E non costituisce neppure un vincolo tale da creare subordinazione la valutazione dei clienti del servizio ricevuto, che come abbiamo visto è un elemento essenziale per creare la fiducia nel consumatore, tanto da diventare un elemento essenziale e imprenscindibile del business.

Senza dimenticare che, in molti casi, la cosiddetta «piattaforma» non è il datore di lavoro o il committente di nessuno, per il semplice fatto che agisce come un mediatore tra domanda e offerta, percependo una provvigione da uno o da entrambi i contraenti. Favorisce semplicemente la stipulazione di un contratto tra due parti che ha messo in contatto come il codice civile ben descrive all’art. 1754.

Alla fine, credo che la questione sia risolvibile non introducendo misteriose ed equivoche ulteriori definizioni legislative, ma semplicemente introducendo un salario minimo per ogni tipo di lavoro, come avviene in altri Paesi. Negli Usa, per esempio, il minimo retributivo varia a seconda dello stato e della zona, dell’attività e della dimensione del datore di lavoro.

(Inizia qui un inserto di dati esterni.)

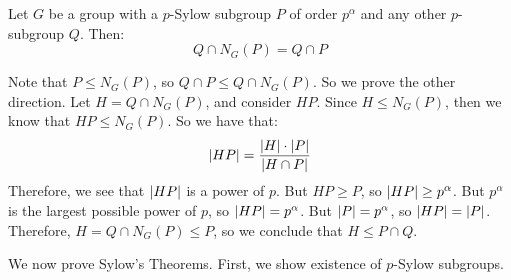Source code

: \begin{thm}
    Let $ G $ be a group with a $ p $-Sylow subgroup $ P $ of order $ p^{\alpha} $
    and any other $ p $-subgroup $ Q $. Then:
    \begin{equation*}
        Q \cap N_{G}(P) = Q \cap P
    \end{equation*}
\end{thm}

\begin{pf}[source=Primary Source Material]
    Note that $ P \leq N_{G}(P) $, so $ Q \cap P \leq Q \cap N_{G}(P) $.
    So we prove the other direction. \vsp
    Let $ H = Q \cap N_{G}(P) $, and consider $ HP $.
    Since $ H \leq N_{G}(P) $, then we know that $ HP \leq N_{G}(P) $. So we have that:
    \begin{equation*}
        \abs{HP} = \frac{\abs{H}\cdot\abs{P}}{\abs{H \cap P}}
    \end{equation*}
    Therefore, we see that $ \abs{HP} $ is a power of $ p $.
    But $ HP \geq P $, so $ \abs{HP} \geq p^{\alpha} $.
    But $ p^{\alpha} $ is the largest possible power of $ p $, so $ \abs{HP} = p^{\alpha} $.
    But $ \abs{P} = p^{\alpha} $, so $ \abs{HP} = \abs{P} $.
    Therefore, $ H = Q \cap N_{G}(P) \leq P $, so we conclude that $ H \leq P \cap Q $.
\end{pf}

\newpage
We now prove Sylow's Theorems. First, we show existence of $ p $-Sylow subgroups.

Per dare un ordine di grandezza nel settore dell’ospitalità per le prime 40 ore a New York, la minimum wage è di 13 dollari, per un datore di lavoro che occupi più di 11 dipendenti. E si distingue, ad esempio se il lavoratore possa o meno incassare le mance. Per un’operatrice in un centro per le unghie, il minimo è 9,80 dollari se può incassare le mance, 13 dollari nel caso contrario.

Introdurre altri farraginosi limiti significherebbe condannare il Paese all’isolamento. E non credo proprio sia una buona idea.